Reforma ma ułatwić działalność mniejszym firmom inwestycyjnym oraz objąć duże firmy inwestycyjne takimi samymi zasadami, jakie obowiązują banki europejskie.

Poza bankami rynki kapitałowe UE opierają się na kilku tysiącach małych i dużych firm inwestycyjnych, które świadczą klientom usługi doradcze, zarządzają aktywami oraz zapewniają płynność rynkową, ułatwiając w ten sposób inwestycje w całej UE.
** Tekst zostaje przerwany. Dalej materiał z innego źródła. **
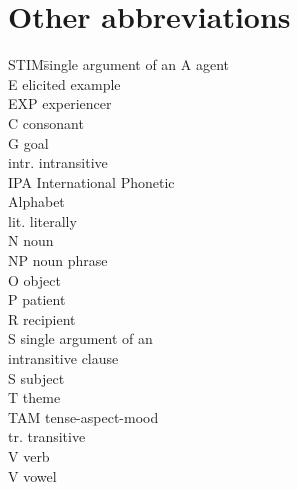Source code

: \section*{Other abbreviations}
	\begin{multicols}{2}
		\begin{tabbing}
		  STIM\hspace{\tabcolsep}\= single argument of an\kill
			A 		\>	agent\\
			E	\>	elicited example\\
			EXP 	\>	experiencer\\
			C		\>  consonant\\
			G 		\>	goal\\
			intr. 	\>	intransitive\\
			IPA 	\>	International Phonetic\\
			{}		\>	Alphabet\\
			lit. 	\>	literally\\
			N 		\>	noun\\
			NP 		\>	noun phrase\\
			O		\>	object\\
			P 		\>	patient\\
			R 		\>	recipient\\
			S 		\>	single argument of an\\
			{}		\>	intransitive clause\\
			S		\>	subject\\
			T 		\>	theme\\
			TAM 	\>	tense-aspect-mood\\
			tr. 	\>	transitive\\
			V 		\>	verb\\
			V		\> 	vowel\\
		\end{tabbing}
	\end{multicols}

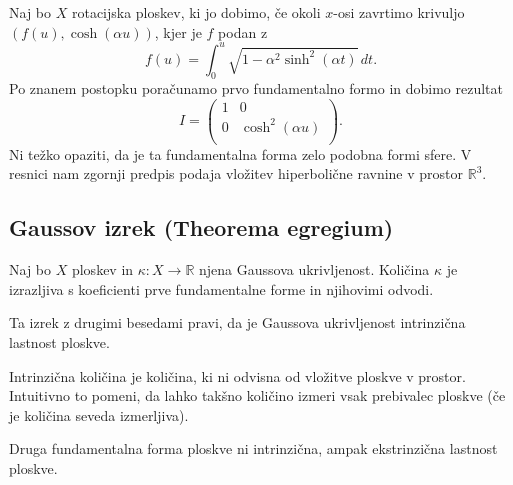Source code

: \begin{primer}
Naj bo $X$ rotacijska ploskev, ki jo dobimo, če okoli $x$-osi zavrtimo krivuljo $(f(u), \cosh (\alpha u))$, kjer je $f$ podan z \begin{equation*}
f(u) = \int_{0}^{u} \sqrt{1 - \alpha^2 \sinh^2(\alpha t)}  \, dt. 
\end{equation*}  
Po znanem postopku poračunamo prvo fundamentalno formo in dobimo rezultat \begin{equation*}
    I = \begin{pmatrix}
        1 & 0\\
        0 & \cosh^2 (\alpha u)\\
    \end{pmatrix}.
\end{equation*}
Ni težko opaziti, da je ta fundamentalna forma zelo podobna formi sfere. V resnici nam zgornji predpis podaja vložitev hiperbolične ravnine v prostor $\mathbb{R}^3$. 
\end{primer}

\subsection{Gaussov izrek (Theorema egregium)}

\begin{izrek}
\label{izr_theorema_egregium}
Naj bo $X$ ploskev in $\kappa: X \to  \mathbb{R}$ njena Gaussova ukrivljenost. Količina $\kappa$ je izrazljiva s koeficienti
prve fundamentalne forme in njihovimi odvodi.
\end{izrek}

\begin{opomba}
Ta izrek z drugimi besedami pravi, da je Gaussova ukrivljenost intrinzična lastnost ploskve. 
\end{opomba}

\begin{definicija}
\label{def_intrinzicna_kolicina}
Intrinzična količina je količina, ki ni odvisna od vložitve ploskve v prostor. Intuitivno to pomeni, da lahko takšno količino izmeri vsak prebivalec ploskve (če je količina seveda izmerljiva).
\end{definicija}

\begin{opomba}
Druga fundamentalna forma ploskve ni intrinzična, ampak ekstrinzična lastnost ploskve.
\end{opomba}

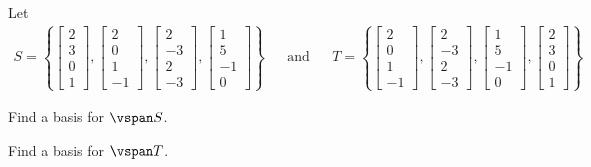 \begin{applicationActivities}
\begin{activity}{10}
  Let
  \begin{align*}
  S=\left\{
  \begin{bmatrix}2\\3\\0\\1\end{bmatrix},
  \begin{bmatrix}2\\0\\1\\-1\end{bmatrix},
  \begin{bmatrix}2\\-3\\2\\-3\end{bmatrix},
  \begin{bmatrix}1\\5\\-1\\0\end{bmatrix}
  \right\} & & \text{and}  & &
  T=\left\{
  \begin{bmatrix}2\\0\\1\\-1\end{bmatrix},
  \begin{bmatrix}2\\-3\\2\\-3\end{bmatrix},
  \begin{bmatrix}1\\5\\-1\\0\end{bmatrix},
  \begin{bmatrix}2\\3\\0\\1\end{bmatrix}
  \right\}
  \end{align*}
  \begin{subactivity}
  Find a basis for \(\vspan S\).
  \end{subactivity}
  \begin{subactivity}
  Find a basis for \(\vspan T\).
  \end{subactivity}
\end{activity}


\end{applicationActivities}
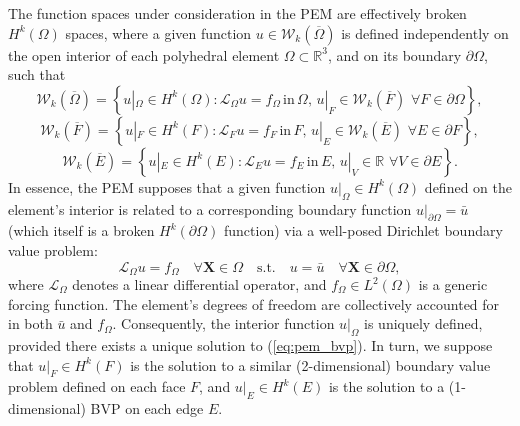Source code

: 	The function spaces under consideration in the PEM are effectively broken $H^k (\Omega)$ spaces, where a given function $u \in \mathcal{W}_k (\overline{\Omega})$ is defined independently on the open interior of each polyhedral element $\Omega \subset \mathbb{R}^3$, and on its boundary $\partial \Omega$, such that
	\begin{equation}
		\mathcal{W}_k (\overline{\Omega}) = \left\{ u|_{\Omega} \in H^k (\Omega) : \mathcal{L}_{\Omega} u = f_{\Omega} \, \text{in} \, \Omega, \, u|_{F} \in \mathcal{W}_k (\overline{F}) \, \, \forall F \in \partial \Omega \right\},
	\end{equation}
	\begin{equation}
		\mathcal{W}_k (\overline{F}) = \left\{ u|_{F} \in H^k (F) : \mathcal{L}_{F} u = f_{F} \, \text{in} \, F, \, u|_{E} \in \mathcal{W}_k (\overline{E}) \, \, \forall E \in \partial F \right\},
	\end{equation}
	\begin{equation}
		\mathcal{W}_k (\overline{E}) = \left\{ u|_{E} \in H^k (E) : \mathcal{L}_{E} u = f_{E} \, \text{in} \, E, \, u|_{V} \in \mathbb{R} \, \, \forall V \in \partial E \right\}.
	\end{equation}
	In essence, the PEM supposes that a given function $u|_{\Omega} \in H^k (\Omega)$ defined on the element's interior is related to a corresponding boundary function $u|_{\partial \Omega} = \bar{u}$ (which itself is a broken $H^k (\partial \Omega)$ function) via a well-posed Dirichlet boundary value problem:
	\begin{equation}
		\mathcal{L}_{\Omega} u = f_{\Omega} \quad \forall \mathbf{X} \in \Omega \quad \text{s.t.} \quad u = \bar{u} \quad \forall \mathbf{X} \in \partial \Omega,
		\label{eq:pem_bvp}
	\end{equation}
	where $\mathcal{L}_{\Omega}$ denotes a linear differential operator, and $f_{\Omega} \in L^2 (\Omega)$ is a generic forcing function. The element's degrees of freedom are collectively accounted for in both $\bar{u}$ and $f_{\Omega}$. Consequently, the interior function $u|_{\Omega}$ is uniquely defined, provided there exists a unique solution to (\ref{eq:pem_bvp}). In turn, we suppose that $u|_{F} \in H^k(F)$ is the solution to a similar (2-dimensional) boundary value problem defined on each face $F$, and $u|_E \in H^k(E)$ is the solution to a (1-dimensional) BVP on each edge $E$.
	
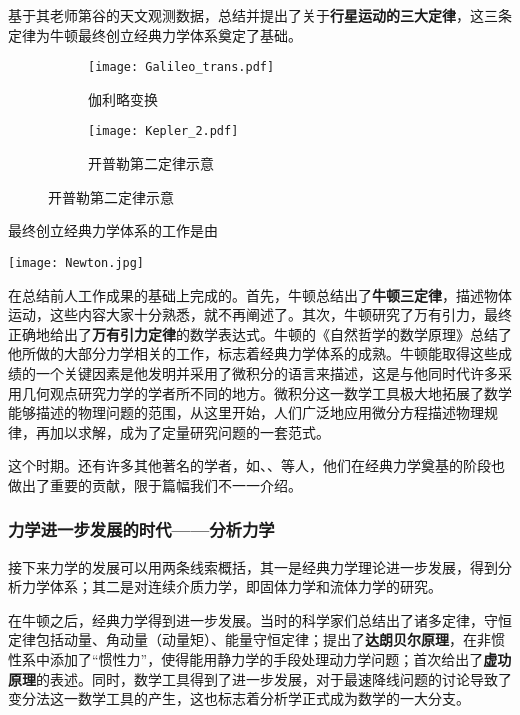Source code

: 基于其老师第谷的天文观测数据，总结并提出了关于\textbf{行星运动的三大定律}，这三条定律为牛顿最终创立经典力学体系奠定了基础。

\begin{figure}[ht]
    \centering
    \begin{subfigure}[t]{0.4\textwidth} \centering
        \texttt{[image: Galileo\_trans.pdf]}
        \caption{伽利略变换}
    \end{subfigure}\quad
    \begin{subfigure}[t]{0.4\textwidth} \centering
        \texttt{[image: Kepler\_2.pdf]}
        \caption{开普勒第二定律示意}
    \end{subfigure}
\end{figure}

最终创立经典力学体系的工作是由
\begin{marginparfigure}
    \centering
    \texttt{[image: Newton.jpg]}
\end{marginparfigure}在总结前人工作成果的基础上完成的。首先，牛顿总结出了\textbf{牛顿三定律}，描述物体运动，这些内容大家十分熟悉，就不再阐述了。其次，牛顿研究了万有引力，最终正确地给出了\textbf{万有引力定律}的数学表达式。牛顿的《自然哲学的数学原理》总结了他所做的大部分力学相关的工作，标志着经典力学体系的成熟。牛顿能取得这些成绩的一个关键因素是他发明并采用了微积分的语言来描述，这是与他同时代许多采用几何观点研究力学的学者所不同的地方。微积分这一数学工具极大地拓展了数学能够描述的物理问题的范围，从这里开始，人们广泛地应用微分方程描述物理规律，再加以求解，成为了定量研究问题的一套范式。

这个时期。还有许多其他著名的学者，如、、等人，他们在经典力学奠基的阶段也做出了重要的贡献，限于篇幅我们不一一介绍。

\subsubsection{力学进一步发展的时代——分析力学}

接下来力学的发展可以用两条线索概括，其一是经典力学理论进一步发展，得到分析力学体系；其二是对连续介质力学，即固体力学和流体力学的研究。

在牛顿之后，经典力学得到进一步发展。当时的科学家们总结出了诸多定律，守恒定律包括动量、角动量（动量矩）、能量守恒定律；提出了\textbf{达朗贝尔原理}，在非惯性系中添加了“惯性力”，使得能用静力学的手段处理动力学问题；首次给出了\textbf{虚功原理}的表述。同时，数学工具得到了进一步发展，对于最速降线问题的讨论导致了变分法这一数学工具的产生，这也标志着分析学正式成为数学的一大分支。


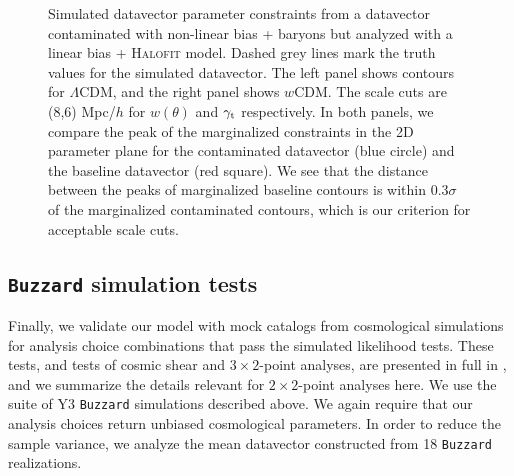 \documentclass[aps, prd,twocolumn,superscriptaddress,nofootinbib,preprintnumbers]{revtex4-1}
\newcommand{\lcdm}{$\Lambda$CDM}
\newcommand{\wcdm}{$w$CDM}
\newcommand{\mice}{\texttt{MICE} }
\newcommand{\buzzard}{\texttt{Buzzard} }
\newcommand{\blue}[1]{\textcolor{blue}{#1}}
\begin{document}
\begin{figure}
\centering
{}
\hfill
{}
    \caption[]{Simulated datavector parameter constraints from a datavector contaminated with non-linear bias + baryons but analyzed with a linear bias + \textsc{Halofit} model. Dashed grey lines mark the truth values for the simulated datavector. The left panel shows contours for \lcdm, and the right panel shows \wcdm. The scale cuts are (8,6) Mpc/$h$ for $w(\theta)$ and $\gamma_{\rm t}$ respectively. In both panels, we compare the peak of the marginalized constraints in the 2D  parameter plane for the contaminated datavector (blue circle) and the baseline datavector  (red square). We see that the distance between the peaks of marginalized baseline contours is within 0.3$\sigma$ of the marginalized contaminated contours, which is our criterion for acceptable scale cuts. }
\label{fig:sim_lin}    
\end{figure}



\subsection{\buzzard simulation tests}
\label{sec:sims}
Finally, we validate our model with mock catalogs from cosmological simulations for analysis choice combinations that pass the simulated likelihood tests. These tests, and tests of cosmic shear and $3\times2$-point analyses, are presented in full in \citet*{y3-simvalidation}, and we summarize the details relevant for $2\times2$-point analyses here. We use the suite of Y3 \buzzard simulations described above. We again require that our analysis choices return unbiased cosmological parameters. In order to reduce the sample variance, we analyze the mean datavector constructed from 18 \buzzard realizations. 
\end{document}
Zgodnie z zaproponowanymi w środę zmianami znaczna większość firm inwestycyjnych w UE przestałaby podlegać zasadom, które pierwotnie opracowano z myślą o bankach. To miałoby zmniejszyć obciążenia administracyjne i zwiększyć przepływy inwestycyjne, bez narażania na szwank ich stabilności finansowej.

Jednocześnie największe firmy inwestycyjne "o znaczeniu systemowym", prowadzące działalność zbliżoną do działalności banków i stwarzające podobne ryzyko finansowe, podlegałyby takiemu samemu nadzorowi jak banki. W rezultacie firmy te byłyby w ramach unii bankowej nadzorowane przez Europejski Bank Centralny.

Reklama

Zdaniem wiceszefa KE Valdisa Dombrovskisa, który jest odpowiedzialny za stabilność finansową, unijne regulacje dotyczące funduszy inwestycyjnych muszą uwzględniać ryzyko związane z finansami.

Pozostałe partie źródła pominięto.